DATA PROVIDED:
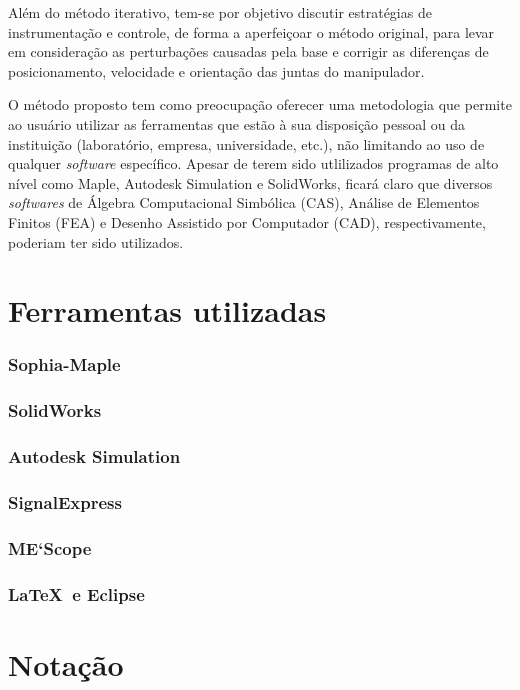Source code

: Além do método iterativo, tem-se por objetivo discutir estratégias de
instrumentação e controle, de forma a aperfeiçoar o método original, para levar
em consideração as perturbações causadas pela base e corrigir as diferenças de
posicionamento, velocidade e orientação das juntas do manipulador.

O método proposto tem como preocupação oferecer uma metodologia que permite ao
usuário utilizar as ferramentas que estão à sua disposição pessoal ou da
instituição (laboratório, empresa, universidade, etc.), não limitando ao uso de
qualquer \textit{software} específico. Apesar de terem sido utlilizados
programas de alto nível como Maple, Autodesk Simulation e SolidWorks, ficará
claro que diversos \textit{softwares} de Álgebra Computacional Simbólica (CAS),
Análise de Elementos Finitos (FEA) e Desenho Assistido por Computador (CAD),
respectivamente, poderiam ter sido utilizados.


\section{Ferramentas utilizadas}

\subsubsection{Sophia-Maple}

\subsubsection{SolidWorks}

\subsubsection{Autodesk Simulation}

\subsubsection{SignalExpress}

\subsubsection{ME`Scope}

\subsubsection{\LaTeX\ e Eclipse}

\section{Notação}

WORK TO COMPLETE: The lines above that hold the word "subsubsection" should be found and copied out.

EXERCISE RESULT:
\subsubsection{Sophia-Maple}
\subsubsection{SolidWorks}
\subsubsection{Autodesk Simulation}
\subsubsection{SignalExpress}
\subsubsection{ME`Scope}
\subsubsection{\LaTeX\ e Eclipse}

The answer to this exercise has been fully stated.